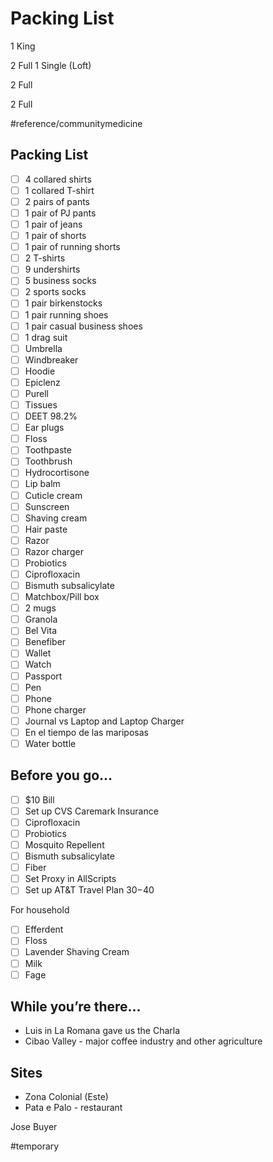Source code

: # Packing List
1 King

2 Full
1 Single (Loft)

2 Full

2 Full

#reference/communitymedicine

## Packing List
- [ ] 4 collared shirts
- [ ] 1 collared T-shirt
- [ ] 2 pairs of pants
- [ ] 1 pair of PJ pants
- [ ] 1 pair of jeans
- [ ] 1 pair of shorts
- [ ] 1 pair of running shorts
- [ ] 2 T-shirts
- [ ] 9 undershirts
- [ ] 5 business socks
- [ ] 2 sports socks
- [ ] 1 pair birkenstocks
- [ ] 1 pair running shoes
- [ ] 1 pair casual business shoes
- [ ] 1 drag suit
- [ ] Umbrella
- [ ] Windbreaker
- [ ] Hoodie
- [ ] Epiclenz 
- [ ] Purell
- [ ] Tissues
- [ ] DEET 98.2%
- [ ] Ear plugs
- [ ] Floss
- [ ] Toothpaste
- [ ] Toothbrush
- [ ] Hydrocortisone 
- [ ] Lip balm
- [ ] Cuticle cream
- [ ] Sunscreen
- [ ] Shaving cream
- [ ] Hair paste
- [ ] Razor
- [ ] Razor charger
- [ ] Probiotics
- [ ] Ciprofloxacin
- [ ] Bismuth subsalicylate
- [ ] Matchbox/Pill box
- [ ] 2 mugs
- [ ] Granola
- [ ] Bel Vita
- [ ] Benefiber
- [ ] Wallet
- [ ] Watch
- [ ] Passport
- [ ] Pen
- [ ] Phone
- [ ] Phone charger
- [ ] Journal vs Laptop and Laptop Charger
- [ ] En el tiempo de las mariposas
- [ ] Water bottle

## Before you go… 
- [ ] $10 Bill
- [ ] Set up CVS Caremark Insurance
- [ ] Ciprofloxacin
- [ ] Probiotics
- [ ] Mosquito Repellent
- [ ] Bismuth subsalicylate
- [ ] Fiber
- [ ] Set Proxy in AllScripts
- [ ] Set up AT&T Travel Plan $30-$40

For household

- [ ] Efferdent
- [ ] Floss
- [ ] Lavender Shaving Cream
- [ ] Milk
- [ ] Fage

## While you’re there…
* Luis in La Romana gave us the Charla
* Cibao Valley - major coffee industry and other agriculture

## Sites
* Zona Colonial (Este)
* Pata e Palo - restaurant

Jose
Buyer

#temporary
---------------
- _ASSIGNMENT_
Return the listing above unaltered, omitting its pictures.

- _RESULT BELOW_
Source code

: # Packing List
1 King

2 Full
1 Single (Loft)

2 Full

2 Full

#reference/communitymedicine

## Packing List
- [ ] 4 collared shirts
- [ ] 1 collared T-shirt
- [ ] 2 pairs of pants
- [ ] 1 pair of PJ pants
- [ ] 1 pair of jeans
- [ ] 1 pair of shorts
- [ ] 1 pair of running shorts
- [ ] 2 T-shirts
- [ ] 9 undershirts
- [ ] 5 business socks
- [ ] 2 sports socks
- [ ] 1 pair birkenstocks
- [ ] 1 pair running shoes
- [ ] 1 pair casual business shoes
- [ ] 1 drag suit
- [ ] Umbrella
- [ ] Windbreaker
- [ ] Hoodie
- [ ] Epiclenz 
- [ ] Purell
- [ ] Tissues
- [ ] DEET 98.2%
- [ ] Ear plugs
- [ ] Floss
- [ ] Toothpaste
- [ ] Toothbrush
- [ ] Hydrocortisone 
- [ ] Lip balm
- [ ] Cuticle cream
- [ ] Sunscreen
- [ ] Shaving cream
- [ ] Hair paste
- [ ] Razor
- [ ] Razor charger
- [ ] Probiotics
- [ ] Ciprofloxacin
- [ ] Bismuth subsalicylate
- [ ] Matchbox/Pill box
- [ ] 2 mugs
- [ ] Granola
- [ ] Bel Vita
- [ ] Benefiber
- [ ] Wallet
- [ ] Watch
- [ ] Passport
- [ ] Pen
- [ ] Phone
- [ ] Phone charger
- [ ] Journal vs Laptop and Laptop Charger
- [ ] En el tiempo de las mariposas
- [ ] Water bottle

## Before you go… 
- [ ] $10 Bill
- [ ] Set up CVS Caremark Insurance
- [ ] Ciprofloxacin
- [ ] Probiotics
- [ ] Mosquito Repellent
- [ ] Bismuth subsalicylate
- [ ] Fiber
- [ ] Set Proxy in AllScripts
- [ ] Set up AT&T Travel Plan $30-$40

For household

- [ ] Efferdent
- [ ] Floss
- [ ] Lavender Shaving Cream
- [ ] Milk
- [ ] Fage

## While you’re there…
* Luis in La Romana gave us the Charla
* Cibao Valley - major coffee industry and other agriculture

## Sites
* Zona Colonial (Este)
* Pata e Palo - restaurant

Jose
Buyer

#temporary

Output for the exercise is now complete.